Any picture in the listing is left out of the copy; all else is duplicated exactly.
════════
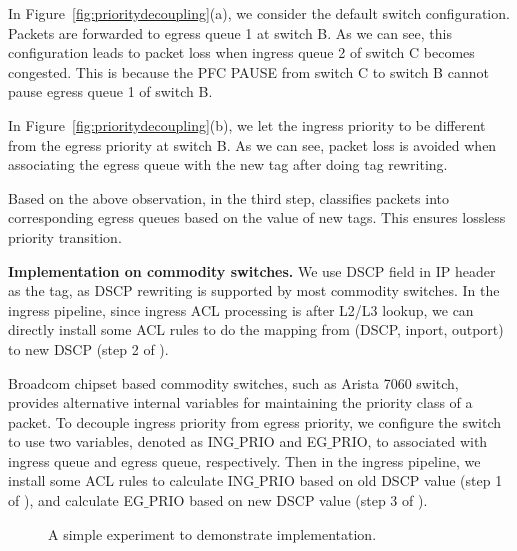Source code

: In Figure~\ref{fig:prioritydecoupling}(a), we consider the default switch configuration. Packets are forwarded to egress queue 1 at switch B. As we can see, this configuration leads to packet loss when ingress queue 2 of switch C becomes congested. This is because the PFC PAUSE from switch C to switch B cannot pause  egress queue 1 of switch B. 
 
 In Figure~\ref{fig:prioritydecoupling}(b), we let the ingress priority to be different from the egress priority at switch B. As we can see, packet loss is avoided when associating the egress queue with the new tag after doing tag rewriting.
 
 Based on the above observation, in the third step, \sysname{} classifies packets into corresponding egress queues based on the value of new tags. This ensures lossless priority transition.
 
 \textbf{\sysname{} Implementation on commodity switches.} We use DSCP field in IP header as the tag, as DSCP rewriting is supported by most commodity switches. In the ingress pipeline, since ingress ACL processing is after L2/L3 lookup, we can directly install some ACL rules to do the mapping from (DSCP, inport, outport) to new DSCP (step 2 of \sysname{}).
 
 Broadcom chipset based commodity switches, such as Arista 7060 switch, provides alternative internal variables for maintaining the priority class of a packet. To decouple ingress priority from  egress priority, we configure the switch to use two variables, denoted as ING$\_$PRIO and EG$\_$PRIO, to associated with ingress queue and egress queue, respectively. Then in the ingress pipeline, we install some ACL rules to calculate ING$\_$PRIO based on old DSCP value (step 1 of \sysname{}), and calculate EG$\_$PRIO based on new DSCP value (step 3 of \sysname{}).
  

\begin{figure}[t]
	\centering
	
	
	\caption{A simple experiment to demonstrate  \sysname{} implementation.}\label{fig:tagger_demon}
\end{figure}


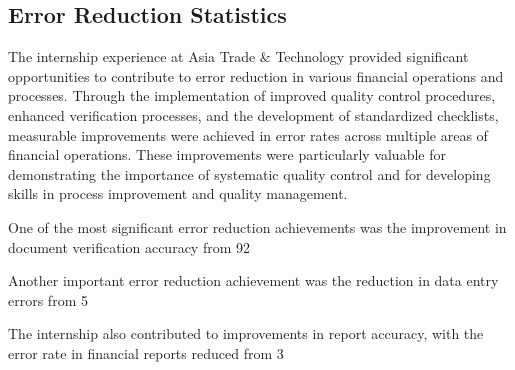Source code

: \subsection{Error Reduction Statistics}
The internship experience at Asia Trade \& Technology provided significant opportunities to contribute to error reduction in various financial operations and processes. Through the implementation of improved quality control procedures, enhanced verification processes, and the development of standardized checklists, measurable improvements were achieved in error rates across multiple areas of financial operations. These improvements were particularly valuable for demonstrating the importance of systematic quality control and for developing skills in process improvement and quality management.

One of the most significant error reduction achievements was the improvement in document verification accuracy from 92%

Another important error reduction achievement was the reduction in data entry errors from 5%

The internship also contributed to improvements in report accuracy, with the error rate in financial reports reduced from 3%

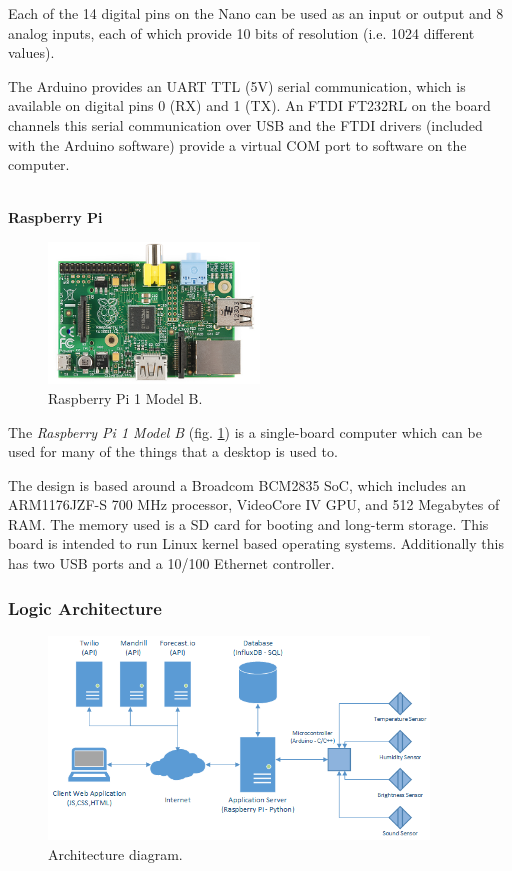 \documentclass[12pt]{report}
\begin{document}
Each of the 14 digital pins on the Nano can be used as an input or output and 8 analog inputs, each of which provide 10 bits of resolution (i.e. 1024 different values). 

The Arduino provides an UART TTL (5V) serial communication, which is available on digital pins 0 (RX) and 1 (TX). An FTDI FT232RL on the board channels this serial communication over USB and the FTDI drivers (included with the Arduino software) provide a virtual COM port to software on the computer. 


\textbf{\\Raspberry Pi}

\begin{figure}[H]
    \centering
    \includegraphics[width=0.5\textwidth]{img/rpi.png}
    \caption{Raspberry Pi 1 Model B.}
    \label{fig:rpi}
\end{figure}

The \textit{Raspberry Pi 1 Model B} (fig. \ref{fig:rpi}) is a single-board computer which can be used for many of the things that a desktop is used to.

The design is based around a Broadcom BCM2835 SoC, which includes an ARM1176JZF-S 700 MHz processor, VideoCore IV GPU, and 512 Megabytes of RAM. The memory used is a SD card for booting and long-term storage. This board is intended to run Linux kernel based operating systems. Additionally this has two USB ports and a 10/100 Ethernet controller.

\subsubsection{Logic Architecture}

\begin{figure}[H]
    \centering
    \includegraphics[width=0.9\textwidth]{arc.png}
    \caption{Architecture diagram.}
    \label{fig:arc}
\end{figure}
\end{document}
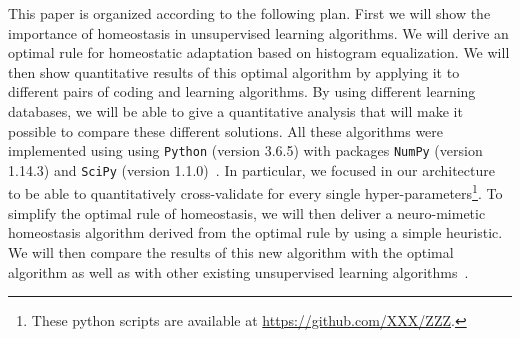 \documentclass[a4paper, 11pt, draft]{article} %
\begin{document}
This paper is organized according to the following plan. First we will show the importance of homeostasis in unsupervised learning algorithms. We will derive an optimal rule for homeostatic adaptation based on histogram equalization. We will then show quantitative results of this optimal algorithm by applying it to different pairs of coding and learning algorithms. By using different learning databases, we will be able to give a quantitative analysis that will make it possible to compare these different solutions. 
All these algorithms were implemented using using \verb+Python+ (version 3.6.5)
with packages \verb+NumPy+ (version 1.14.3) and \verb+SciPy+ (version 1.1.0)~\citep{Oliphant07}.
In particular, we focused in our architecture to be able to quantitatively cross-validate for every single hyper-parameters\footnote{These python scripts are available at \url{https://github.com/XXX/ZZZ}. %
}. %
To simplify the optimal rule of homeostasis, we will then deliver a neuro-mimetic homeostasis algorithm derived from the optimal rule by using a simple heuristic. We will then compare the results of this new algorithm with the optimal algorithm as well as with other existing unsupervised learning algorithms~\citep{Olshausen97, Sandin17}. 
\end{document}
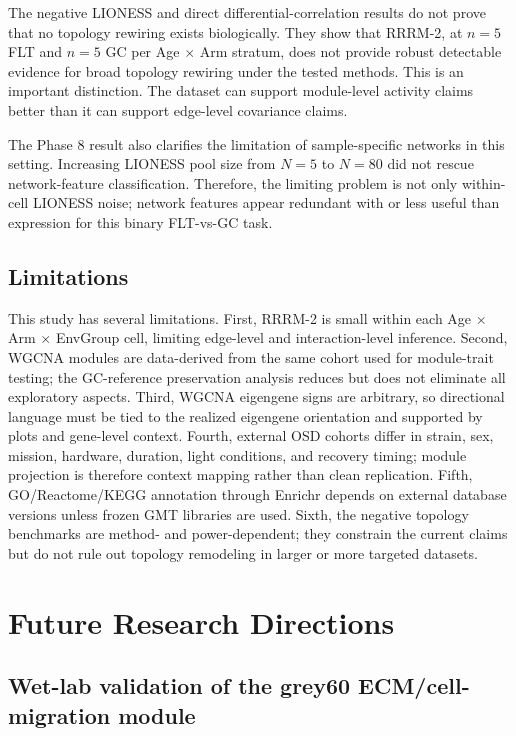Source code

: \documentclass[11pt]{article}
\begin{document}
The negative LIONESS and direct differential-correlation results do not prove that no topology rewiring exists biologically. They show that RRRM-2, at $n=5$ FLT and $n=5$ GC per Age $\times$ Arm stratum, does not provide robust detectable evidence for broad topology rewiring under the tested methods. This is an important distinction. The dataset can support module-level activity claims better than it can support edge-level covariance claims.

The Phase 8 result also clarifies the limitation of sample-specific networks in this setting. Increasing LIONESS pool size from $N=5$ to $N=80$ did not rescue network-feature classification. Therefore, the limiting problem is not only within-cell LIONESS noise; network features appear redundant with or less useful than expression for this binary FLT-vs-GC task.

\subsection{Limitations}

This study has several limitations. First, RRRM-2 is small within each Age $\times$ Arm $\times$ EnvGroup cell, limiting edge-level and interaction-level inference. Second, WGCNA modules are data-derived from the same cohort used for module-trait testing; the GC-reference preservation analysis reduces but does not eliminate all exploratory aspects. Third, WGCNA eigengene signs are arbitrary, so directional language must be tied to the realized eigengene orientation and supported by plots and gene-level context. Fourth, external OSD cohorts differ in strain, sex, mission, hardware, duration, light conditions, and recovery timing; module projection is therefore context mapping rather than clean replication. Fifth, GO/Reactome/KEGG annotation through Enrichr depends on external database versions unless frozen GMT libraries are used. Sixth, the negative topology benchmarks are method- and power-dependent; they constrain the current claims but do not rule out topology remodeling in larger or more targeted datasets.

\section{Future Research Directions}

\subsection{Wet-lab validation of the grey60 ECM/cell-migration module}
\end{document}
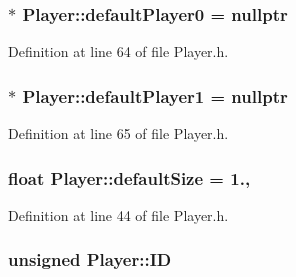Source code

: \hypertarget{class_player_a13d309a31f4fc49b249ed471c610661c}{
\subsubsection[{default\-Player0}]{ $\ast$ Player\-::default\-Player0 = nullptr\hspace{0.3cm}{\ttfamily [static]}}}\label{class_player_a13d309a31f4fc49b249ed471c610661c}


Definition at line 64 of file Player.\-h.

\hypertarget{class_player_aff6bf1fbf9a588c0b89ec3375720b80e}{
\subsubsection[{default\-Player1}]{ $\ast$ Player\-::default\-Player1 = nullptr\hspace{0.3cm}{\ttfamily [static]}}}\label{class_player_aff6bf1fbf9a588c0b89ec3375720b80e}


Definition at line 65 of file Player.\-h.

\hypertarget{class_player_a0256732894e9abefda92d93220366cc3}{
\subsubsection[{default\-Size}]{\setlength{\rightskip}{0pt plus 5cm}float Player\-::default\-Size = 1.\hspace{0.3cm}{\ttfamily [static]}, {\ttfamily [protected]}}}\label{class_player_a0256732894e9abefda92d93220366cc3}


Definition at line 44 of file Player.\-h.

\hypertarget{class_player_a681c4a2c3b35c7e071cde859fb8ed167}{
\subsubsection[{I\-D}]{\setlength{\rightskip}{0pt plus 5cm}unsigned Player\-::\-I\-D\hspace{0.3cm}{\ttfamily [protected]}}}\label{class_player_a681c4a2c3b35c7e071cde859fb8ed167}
════════
■ **Result for this exercise**:
Source code

: In Figure~\ref{fig:prioritydecoupling}(a), we consider the default switch configuration. Packets are forwarded to egress queue 1 at switch B. As we can see, this configuration leads to packet loss when ingress queue 2 of switch C becomes congested. This is because the PFC PAUSE from switch C to switch B cannot pause  egress queue 1 of switch B. 
 
 In Figure~\ref{fig:prioritydecoupling}(b), we let the ingress priority to be different from the egress priority at switch B. As we can see, packet loss is avoided when associating the egress queue with the new tag after doing tag rewriting.
 
 Based on the above observation, in the third step, \sysname{} classifies packets into corresponding egress queues based on the value of new tags. This ensures lossless priority transition.
 
 \textbf{\sysname{} Implementation on commodity switches.} We use DSCP field in IP header as the tag, as DSCP rewriting is supported by most commodity switches. In the ingress pipeline, since ingress ACL processing is after L2/L3 lookup, we can directly install some ACL rules to do the mapping from (DSCP, inport, outport) to new DSCP (step 2 of \sysname{}).
 
 Broadcom chipset based commodity switches, such as Arista 7060 switch, provides alternative internal variables for maintaining the priority class of a packet. To decouple ingress priority from  egress priority, we configure the switch to use two variables, denoted as ING$\_$PRIO and EG$\_$PRIO, to associated with ingress queue and egress queue, respectively. Then in the ingress pipeline, we install some ACL rules to calculate ING$\_$PRIO based on old DSCP value (step 1 of \sysname{}), and calculate EG$\_$PRIO based on new DSCP value (step 3 of \sysname{}).
  

\begin{figure}[t]
	\centering
	
	
	\caption{A simple experiment to demonstrate  \sysname{} implementation.}\label{fig:tagger_demon}
\end{figure}


Source code

: \subsection{Error Reduction Statistics}
The internship experience at Asia Trade \& Technology provided significant opportunities to contribute to error reduction in various financial operations and processes. Through the implementation of improved quality control procedures, enhanced verification processes, and the development of standardized checklists, measurable improvements were achieved in error rates across multiple areas of financial operations. These improvements were particularly valuable for demonstrating the importance of systematic quality control and for developing skills in process improvement and quality management.

One of the most significant error reduction achievements was the improvement in document verification accuracy from 92%

Another important error reduction achievement was the reduction in data entry errors from 5%

The internship also contributed to improvements in report accuracy, with the error rate in financial reports reduced from 3%

 \documentclass[12pt]{report}
\begin{document}
Each of the 14 digital pins on the Nano can be used as an input or output and 8 analog inputs, each of which provide 10 bits of resolution (i.e. 1024 different values). 

The Arduino provides an UART TTL (5V) serial communication, which is available on digital pins 0 (RX) and 1 (TX). An FTDI FT232RL on the board channels this serial communication over USB and the FTDI drivers (included with the Arduino software) provide a virtual COM port to software on the computer. 


\textbf{\\Raspberry Pi}

\begin{figure}[H]
    \centering
    \includegraphics[width=0.5\textwidth]{img/rpi.png}
    \caption{Raspberry Pi 1 Model B.}
    \label{fig:rpi}
\end{figure}

The \textit{Raspberry Pi 1 Model B} (fig. \ref{fig:rpi}) is a single-board computer which can be used for many of the things that a desktop is used to.

The design is based around a Broadcom BCM2835 SoC, which includes an ARM1176JZF-S 700 MHz processor, VideoCore IV GPU, and 512 Megabytes of RAM. The memory used is a SD card for booting and long-term storage. This board is intended to run Linux kernel based operating systems. Additionally this has two USB ports and a 10/100 Ethernet controller.

\subsubsection{Logic Architecture}

\begin{figure}[H]
    \centering
    \includegraphics[width=0.9\textwidth]{arc.png}
    \caption{Architecture diagram.}
    \label{fig:arc}
\end{figure}
\end{document}
 \documentclass[a4paper, 11pt, draft]{article} %
\begin{document}
This paper is organized according to the following plan. First we will show the importance of homeostasis in unsupervised learning algorithms. We will derive an optimal rule for homeostatic adaptation based on histogram equalization. We will then show quantitative results of this optimal algorithm by applying it to different pairs of coding and learning algorithms. By using different learning databases, we will be able to give a quantitative analysis that will make it possible to compare these different solutions. 
All these algorithms were implemented using using \verb+Python+ (version 3.6.5)
with packages \verb+NumPy+ (version 1.14.3) and \verb+SciPy+ (version 1.1.0)~\citep{Oliphant07}.
In particular, we focused in our architecture to be able to quantitatively cross-validate for every single hyper-parameters\footnote{These python scripts are available at \url{https://github.com/XXX/ZZZ}. %
}. %
To simplify the optimal rule of homeostasis, we will then deliver a neuro-mimetic homeostasis algorithm derived from the optimal rule by using a simple heuristic. We will then compare the results of this new algorithm with the optimal algorithm as well as with other existing unsupervised learning algorithms~\citep{Olshausen97, Sandin17}. 
\end{document}
Source code

: \documentclass[11pt]{article}
\begin{document}
The negative LIONESS and direct differential-correlation results do not prove that no topology rewiring exists biologically. They show that RRRM-2, at $n=5$ FLT and $n=5$ GC per Age $\times$ Arm stratum, does not provide robust detectable evidence for broad topology rewiring under the tested methods. This is an important distinction. The dataset can support module-level activity claims better than it can support edge-level covariance claims.

The Phase 8 result also clarifies the limitation of sample-specific networks in this setting. Increasing LIONESS pool size from $N=5$ to $N=80$ did not rescue network-feature classification. Therefore, the limiting problem is not only within-cell LIONESS noise; network features appear redundant with or less useful than expression for this binary FLT-vs-GC task.

\subsection{Limitations}

This study has several limitations. First, RRRM-2 is small within each Age $\times$ Arm $\times$ EnvGroup cell, limiting edge-level and interaction-level inference. Second, WGCNA modules are data-derived from the same cohort used for module-trait testing; the GC-reference preservation analysis reduces but does not eliminate all exploratory aspects. Third, WGCNA eigengene signs are arbitrary, so directional language must be tied to the realized eigengene orientation and supported by plots and gene-level context. Fourth, external OSD cohorts differ in strain, sex, mission, hardware, duration, light conditions, and recovery timing; module projection is therefore context mapping rather than clean replication. Fifth, GO/Reactome/KEGG annotation through Enrichr depends on external database versions unless frozen GMT libraries are used. Sixth, the negative topology benchmarks are method- and power-dependent; they constrain the current claims but do not rule out topology remodeling in larger or more targeted datasets.

\section{Future Research Directions}

\subsection{Wet-lab validation of the grey60 ECM/cell-migration module}
\end{document}
Source code

: \hypertarget{class_player_a13d309a31f4fc49b249ed471c610661c}{
\subsubsection[{default\-Player0}]{ $\ast$ Player\-::default\-Player0 = nullptr\hspace{0.3cm}{\ttfamily [static]}}}\label{class_player_a13d309a31f4fc49b249ed471c610661c}


Definition at line 64 of file Player.\-h.

\hypertarget{class_player_aff6bf1fbf9a588c0b89ec3375720b80e}{
\subsubsection[{default\-Player1}]{ $\ast$ Player\-::default\-Player1 = nullptr\hspace{0.3cm}{\ttfamily [static]}}}\label{class_player_aff6bf1fbf9a588c0b89ec3375720b80e}


Definition at line 65 of file Player.\-h.

\hypertarget{class_player_a0256732894e9abefda92d93220366cc3}{
\subsubsection[{default\-Size}]{\setlength{\rightskip}{0pt plus 5cm}float Player\-::default\-Size = 1.\hspace{0.3cm}{\ttfamily [static]}, {\ttfamily [protected]}}}\label{class_player_a0256732894e9abefda92d93220366cc3}


Definition at line 44 of file Player.\-h.

\hypertarget{class_player_a681c4a2c3b35c7e071cde859fb8ed167}{
\subsubsection[{I\-D}]{\setlength{\rightskip}{0pt plus 5cm}unsigned Player\-::\-I\-D\hspace{0.3cm}{\ttfamily [protected]}}}\label{class_player_a681c4a2c3b35c7e071cde859fb8ed167}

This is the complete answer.